How to avoid making costly mistakes when it comes to sports field lighting

By Kyle Ryan


Replacing them can be a tricky process. First of all, the light fixtures sit atop poles that can range from 20 feet upward of 100 feet, depending on the facility. Getting up there can create problems, as Dave Postlethwait of the Knight's Play Golf Course in Raleigh, N.C., discovered. It's not so much the 400 or so lamps that illuminate his 27-hole golf course that create problems; it's the ones sitting atop 75-foot poles facing out onto the driving range.

"I would never do that again, no way," Postlethwait says. Changing the lamps requires a special piece of equipment, he says, which is not only costly but bulky and has a habit of tearing up the ground beneath it.

"It's expensive…I'm just saying it might be a wonderful look, and it might look like you're the best and greatest, right? [But] I would add a few more poles and put the 50-footers instead of the 75-footers."

Complicating matters are the chemicals that make metal halide lamps so great—namely, mercury. When it comes to pollutants, mercury is practically Public Enemy Number One, and metal halide lamps are loaded with it. They can't simply be tossed in the trash. Some places buy special bulb-crushing machines that seal the refuse into drums. Others recycle the lamps. Good recommends taking a hands-off approach by letting an electrical contractor handle it.

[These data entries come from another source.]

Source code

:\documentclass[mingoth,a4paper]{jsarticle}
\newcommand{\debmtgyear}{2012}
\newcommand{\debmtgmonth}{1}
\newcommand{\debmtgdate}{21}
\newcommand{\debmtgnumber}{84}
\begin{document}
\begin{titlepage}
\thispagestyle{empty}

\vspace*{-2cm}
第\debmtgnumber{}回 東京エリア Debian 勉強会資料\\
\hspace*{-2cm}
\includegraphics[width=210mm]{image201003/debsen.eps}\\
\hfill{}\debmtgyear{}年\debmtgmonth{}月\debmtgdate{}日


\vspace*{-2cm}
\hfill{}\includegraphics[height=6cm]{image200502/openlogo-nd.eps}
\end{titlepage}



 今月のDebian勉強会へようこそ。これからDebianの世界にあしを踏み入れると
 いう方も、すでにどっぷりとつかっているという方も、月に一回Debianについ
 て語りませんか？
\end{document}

"They'll have the lift trucks to get up to the fixtures, so you don't have to rent that," he says. "They have good relationships with electrical distributors; they get better pricing, probably, than you or I could just going down to the distributors to buy a lamp. They can come out replace it all for you and dispose of the lamps for you, and you don't have to worry about a thing."

If it sounds pricier than the do-it-yourself option, it is, but Good thinks facilities actually may save money over time doing it that way. There will be no need to rent a truck or cherry-picker to reach the fixtures, disposal costs are built-in, and the costs of the lamps themselves may be less.

"As odd as it sounds, that's probably going to be the least expensive long-term solution," Good says.

When Okoboji High School in Okoboji, Iowa, installed a new lighting system at its softball field, school Superintendent Bob Miller made sure long-term maintenance wouldn't create headaches down the road.

"We didn't want to have to put in a less expensive model and then within eight to 10 years start looking for bulbs and so forth," Miller says. "The lights have a 10-year warranty on them, and after 10 years, they come and replace the lights at no cost anyhow. We're guaranteed 20 years of perfect lighting on our softball field."

Those types of maintenance agreements for larger installations may cost more at the front end of a project, but they can save money, not to mention hassle, as time passes.

"There are a lot of systems out there that are maintained by the manufacturer," Good says. "When you buy the system, ask for their maintenance agreement, and they'll actually come out for 10 years and just maintain it for you: guarantee that you have the light levels, guarantee that everything works. And if you have a problem, you call them. They bring out their equipment and people that will access lights that are 100 feet up in the air, and you don't have to send, you know, your poor maintenance guy up a 100-foot pole."